# Week #7 COMPUTER CONTROLLED MACHINING

## Week workflow

This is how I see my week

• SolidWorks
• Rhino
• Rhino CAM

## Decide what do I want to make

### A vermi-composter

I decided to use an already designed model for a vermicomposter designed to be made from a single sheet of wood with CNC-routable. AKER.me, proposes the sources files on Github . This wormhouse will be very helpful for cultivating worms or black flies to feed the fish in the aquaponics system.

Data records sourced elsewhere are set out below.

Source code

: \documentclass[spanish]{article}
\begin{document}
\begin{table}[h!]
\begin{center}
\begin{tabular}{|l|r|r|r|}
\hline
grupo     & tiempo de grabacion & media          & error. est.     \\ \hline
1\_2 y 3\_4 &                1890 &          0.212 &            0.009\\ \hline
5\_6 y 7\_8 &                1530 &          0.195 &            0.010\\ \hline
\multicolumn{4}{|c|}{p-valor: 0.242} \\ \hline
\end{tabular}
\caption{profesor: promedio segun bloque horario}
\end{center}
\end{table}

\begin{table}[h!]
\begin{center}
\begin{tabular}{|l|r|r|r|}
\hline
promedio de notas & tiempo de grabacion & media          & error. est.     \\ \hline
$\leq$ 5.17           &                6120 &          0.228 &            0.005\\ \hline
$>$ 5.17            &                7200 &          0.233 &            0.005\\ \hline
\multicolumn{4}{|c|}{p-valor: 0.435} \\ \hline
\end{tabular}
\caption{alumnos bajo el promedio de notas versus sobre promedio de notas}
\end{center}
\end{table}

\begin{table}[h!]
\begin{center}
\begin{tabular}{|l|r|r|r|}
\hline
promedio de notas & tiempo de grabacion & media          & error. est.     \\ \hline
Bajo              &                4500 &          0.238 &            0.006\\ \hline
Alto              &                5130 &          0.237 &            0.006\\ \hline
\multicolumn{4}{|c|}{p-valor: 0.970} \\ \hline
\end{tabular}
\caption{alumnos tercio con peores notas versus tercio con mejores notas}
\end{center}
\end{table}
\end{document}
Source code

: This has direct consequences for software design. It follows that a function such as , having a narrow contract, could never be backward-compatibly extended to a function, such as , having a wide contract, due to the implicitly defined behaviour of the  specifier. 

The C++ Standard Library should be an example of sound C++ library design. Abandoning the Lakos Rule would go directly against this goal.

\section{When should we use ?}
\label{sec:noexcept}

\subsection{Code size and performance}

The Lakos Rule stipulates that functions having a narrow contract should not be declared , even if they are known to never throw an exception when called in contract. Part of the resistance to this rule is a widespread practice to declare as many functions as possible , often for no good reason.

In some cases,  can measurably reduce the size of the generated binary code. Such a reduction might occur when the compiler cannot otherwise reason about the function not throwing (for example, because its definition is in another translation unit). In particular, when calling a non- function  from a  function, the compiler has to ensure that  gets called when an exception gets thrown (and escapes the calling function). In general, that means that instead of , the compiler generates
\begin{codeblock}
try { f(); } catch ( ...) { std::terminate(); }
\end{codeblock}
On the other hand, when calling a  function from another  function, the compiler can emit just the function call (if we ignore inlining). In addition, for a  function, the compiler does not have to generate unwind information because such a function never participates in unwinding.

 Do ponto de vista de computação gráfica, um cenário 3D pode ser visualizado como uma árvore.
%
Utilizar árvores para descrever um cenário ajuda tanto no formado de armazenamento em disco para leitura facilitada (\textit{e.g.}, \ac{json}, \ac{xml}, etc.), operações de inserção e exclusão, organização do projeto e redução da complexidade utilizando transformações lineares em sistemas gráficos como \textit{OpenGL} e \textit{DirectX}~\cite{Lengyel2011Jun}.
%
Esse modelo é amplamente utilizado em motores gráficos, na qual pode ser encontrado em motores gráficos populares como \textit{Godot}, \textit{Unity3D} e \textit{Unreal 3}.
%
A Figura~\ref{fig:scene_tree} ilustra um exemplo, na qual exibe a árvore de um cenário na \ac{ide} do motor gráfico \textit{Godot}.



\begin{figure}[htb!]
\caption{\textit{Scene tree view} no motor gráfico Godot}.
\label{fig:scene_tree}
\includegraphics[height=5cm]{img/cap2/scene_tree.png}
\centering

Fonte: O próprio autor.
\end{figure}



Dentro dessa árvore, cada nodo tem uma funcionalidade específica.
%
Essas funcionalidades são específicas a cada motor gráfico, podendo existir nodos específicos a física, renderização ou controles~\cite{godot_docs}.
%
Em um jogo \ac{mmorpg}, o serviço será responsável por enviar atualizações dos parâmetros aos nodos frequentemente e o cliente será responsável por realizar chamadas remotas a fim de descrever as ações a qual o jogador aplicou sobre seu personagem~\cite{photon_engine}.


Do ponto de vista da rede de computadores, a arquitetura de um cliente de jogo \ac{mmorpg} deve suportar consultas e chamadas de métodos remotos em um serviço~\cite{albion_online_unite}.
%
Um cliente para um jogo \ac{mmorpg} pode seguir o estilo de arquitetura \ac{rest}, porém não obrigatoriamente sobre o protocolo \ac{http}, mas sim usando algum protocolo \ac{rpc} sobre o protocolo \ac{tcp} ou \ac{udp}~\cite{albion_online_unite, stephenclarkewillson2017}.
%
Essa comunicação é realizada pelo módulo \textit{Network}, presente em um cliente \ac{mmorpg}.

## Parametrisized the 3D model

Having the 3D and Nesting model from Github was not suffisant since the files were for a certain thickness of a certain kind a material (i.e. plywood). At the Green Fab Lab we had to use OSB, so I had two choices

:
• Restart the design from scratch, taking into account the thickness of the material
• Having a good fabacademy friend knowing how to parametrisized a 3D model
• ### STEP 1: Mesure the thickness of the material

Fig.1: Mesuring in different parts to ensure we have an homogeneous thickness

Fig.2:Our OSB is 15 mm

For the parametric design I will need:

• Thickness
• Mill bit diameter
• Clearance gap
• ### STEP 2: Find out the right clearance gap for our joints using GrassHoper

We want to make sure that our hole is a little bit larger that the thickness of the other part of the joint.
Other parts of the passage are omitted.